Schwieder G, Vieregge P, Wiedemann G, Wagner T
Dtsch Med Wochenschr. 1987 Mar 13;112(11):425-8. doi: 10.1055/s-2008-1068069.
Besides its cofactor protein S and antithrombin III, protein C is one of the most important inhibitors of plasma coagulation. In seven members of a family as well as in three further unrelated patients, a congenital protein C deficiency with thromboembolic diseases including a coumarin necrosis was observed in two cases.
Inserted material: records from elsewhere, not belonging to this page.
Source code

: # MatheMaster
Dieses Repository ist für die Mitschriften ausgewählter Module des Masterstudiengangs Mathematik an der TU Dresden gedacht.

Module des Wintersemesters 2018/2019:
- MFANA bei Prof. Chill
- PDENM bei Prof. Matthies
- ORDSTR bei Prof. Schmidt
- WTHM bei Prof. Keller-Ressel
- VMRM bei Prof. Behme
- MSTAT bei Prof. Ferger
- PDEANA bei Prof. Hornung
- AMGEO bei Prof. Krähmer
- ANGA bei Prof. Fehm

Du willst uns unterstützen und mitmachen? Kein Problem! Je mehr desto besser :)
Deficiency of protein C predisposes to the occurrence of thromboembolism, but the severity of the underlying heterozygotic genetic defect can also vary within the family. Long-term oral anticoagulation with phenprocoumon is the therapy of choice. Genetic counselling should always be carried out.
除了其辅因子蛋白S和抗凝血酶III外,蛋白C是血浆凝血最重要的抑制剂之一。在一个家族的七名成员以及另外三名无亲缘关系的患者中,观察到两例先天性蛋白C缺乏症并伴有血栓栓塞性疾病,包括香豆素坏死。蛋白C缺乏易引发血栓栓塞,但潜在的杂合子基因缺陷的严重程度在家族内也可能有所不同。长期口服苯丙香豆素进行抗凝是首选治疗方法。应始终进行遗传咨询。